İlk işaretler akut zehirlenme insanlarda, bu tür havada 6 saat kaldıktan sonra 0.125 mg / l'lik bir gaz konsantrasyonunda ortaya çıkarlar. sakin durum ve 4 saat sonra - hafif fiziksel çalışma ile. Havadaki toksik karbon monoksit dozları 0,25 - 0,5 mg/l'dir. Uzun süre maruz kaldıklarında baş ağrısına, baş dönmesine, çarpıntıya, mide bulantısına ve bayılmaya neden olurlar.

Kükürt dioksit. Atmosfere esas olarak kükürt (kömür) bakımından zengin yakıtların elektrik santrallerinde ve diğer işletmelerde yakılması sonucu girer. Şehirlerde, bu en yaygın olanıdır. Kimyasal madde, havayı kirletiyor. Üretimde, kükürt cevherlerinin kavrulması ve eritilmesi, kumaşların boyanması vb. Sırasında kükürt dioksit oluşur. Konutlarda, yalnızca fırınlar kömürle ateşlendiğinde ortaya çıkabilir.

Sülfür dioksitin toksik etkisi, gözlerin ve üst solunum yollarının mukoza zarlarının tahrişinde ifade edilir. Kronik zehirlenmelerde üst solunum yollarında ve bronşlarda konjonktivit ve nezle görülür. Koku ile kükürtlü gaz hissetme eşiği 0.002-0.003 mg / l aralığındadır, 0.02 mg / l'lik bir konsantrasyon ve daha fazlası mukoza zarının tahriş olmasına neden olur.

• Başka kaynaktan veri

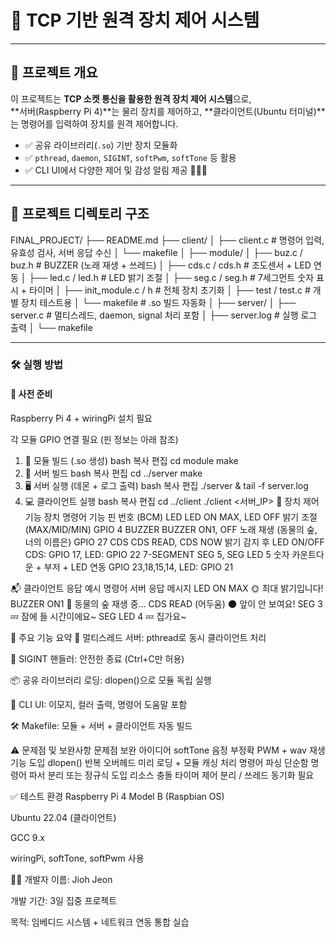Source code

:
# 📡 TCP 기반 원격 장치 제어 시스템

---

## 📌 프로젝트 개요

이 프로젝트는 **TCP 소켓 통신을 활용한 원격 장치 제어 시스템**으로,  
**서버(Raspberry Pi 4)**는 물리 장치를 제어하고, **클라이언트(Ubuntu 터미널)**는 명령어를 입력하여 장치를 원격 제어합니다.

- ✅ 공유 라이브러리(`.so`) 기반 장치 모듈화
- ✅ `pthread`, `daemon`, `SIGINT`, `softPwm`, `softTone` 등 활용
- ✅ CLI UI에서 다양한 제어 및 감성 알림 제공 🎵🌑🌞

---

## 📂 프로젝트 디렉토리 구조

FINAL_PROJECT/
├── README.md
├── client/
│ ├── client.c # 명령어 입력, 유효성 검사, 서버 응답 수신
│ └── makefile
│
├── module/
│ ├── buz.c / buz.h # BUZZER (노래 재생 + 쓰레드)
│ ├── cds.c / cds.h # 조도센서 + LED 연동
│ ├── led.c / led.h # LED 밝기 조절
│ ├── seg.c / seg.h # 7세그먼트 숫자 표시 + 타이머
│ ├── init_module.c / h # 전체 장치 초기화
│ ├── test / test.c # 개별 장치 테스트용
│ └── makefile # .so 빌드 자동화
│
├── server/
│ ├── server.c # 멀티스레드, daemon, signal 처리 포함
│ ├── server.log # 실행 로그 출력
│ └── makefile

---

### 🛠️ 실행 방법
#### 🔧 사전 준비

Raspberry Pi 4 + wiringPi 설치 필요

각 모듈 GPIO 연결 필요 (핀 정보는 아래 참조)

1. 🔨 모듈 빌드 (.so 생성)
bash
복사
편집
cd module
make
2. 🔨 서버 빌드
bash
복사
편집
cd ../server
make
3. 🖥️ 서버 실행 (데몬 + 로그 출력)
bash
복사
편집
./server &
tail -f server.log
4. 💻 클라이언트 실행
bash
복사
편집
cd ../client
./client <서버_IP>
🔌 장치 제어 기능
장치	명령어	기능	핀 번호 (BCM)
LED	LED ON MAX, LED OFF	밝기 조절 (MAX/MID/MIN)	GPIO 4
BUZZER	BUZZER ON1, OFF	노래 재생 (동물의 숲, 너의 이름은)	GPIO 27
CDS	CDS READ, CDS NOW	밝기 감지 후 LED ON/OFF	CDS: GPIO 17, LED: GPIO 22
7-SEGMENT	SEG 5, SEG LED 5	숫자 카운트다운 + 부저 + LED 연동	GPIO 23,18,15,14, LED: GPIO 21

📬 클라이언트 응답 예시
명령어	서버 응답 메시지
LED ON MAX	🌞 최대 밝기입니다!
BUZZER ON1	🍃 동물의 숲 재생 중...
CDS READ (어두움)	🌑 앞이 안 보여요!
SEG 3	💤 잠에 들 시간이에요~
SEG LED 4	💤 집가요~

🧠 주요 기능 요약
🧵 멀티스레드 서버: pthread로 동시 클라이언트 처리

🧠 SIGINT 핸들러: 안전한 종료 (Ctrl+C만 허용)

📦 공유 라이브러리 로딩: dlopen()으로 모듈 독립 실행

🎨 CLI UI: 이모지, 컬러 출력, 명령어 도움말 포함

🛠️ Makefile: 모듈 + 서버 + 클라이언트 자동 빌드

⚠️ 문제점 및 보완사항
문제점	보완 아이디어
softTone 음정 부정확	PWM + wav 재생 기능 도입
dlopen() 반복 오버헤드	미리 로딩 + 모듈 캐싱 처리
명령어 파싱 단순함	명령어 파서 분리 또는 정규식 도입
리소스 충돌	타이머 제어 분리 / 쓰레드 동기화 필요

✅ 테스트 환경
Raspberry Pi 4 Model B (Raspbian OS)

Ubuntu 22.04 (클라이언트)

GCC 9.x

wiringPi, softTone, softPwm 사용

👨‍💻 개발자
이름: Jioh Jeon

개발 기간: 3일 집중 프로젝트

목적: 임베디드 시스템 + 네트워크 연동 통합 실습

Kükürt dioksit, özellikle iğne yapraklı ağaçlar olmak üzere bitki örtüsü üzerinde zararlı bir etkiye sahiptir.

Doktor Çalışma Kardiyoloji Anabilim Dalı'nda yapıldı ve genel terapi FGU "Eğitimsel ve Bilimsel sağlık Merkezi» Rusya Federasyonu Başkanlığı Bilimsel danışmanları Dr. Tıp Bilimleri Profesör Sidorenko Boris Alekseevich tez özeti

RF Bilimsel danışmanları: doktortıbbiBilimler, Profesör Sidorenko Boris Alekseevich doktor biyolojik Bilimler, Profesör Nosikov Valery Vyacheslavovich...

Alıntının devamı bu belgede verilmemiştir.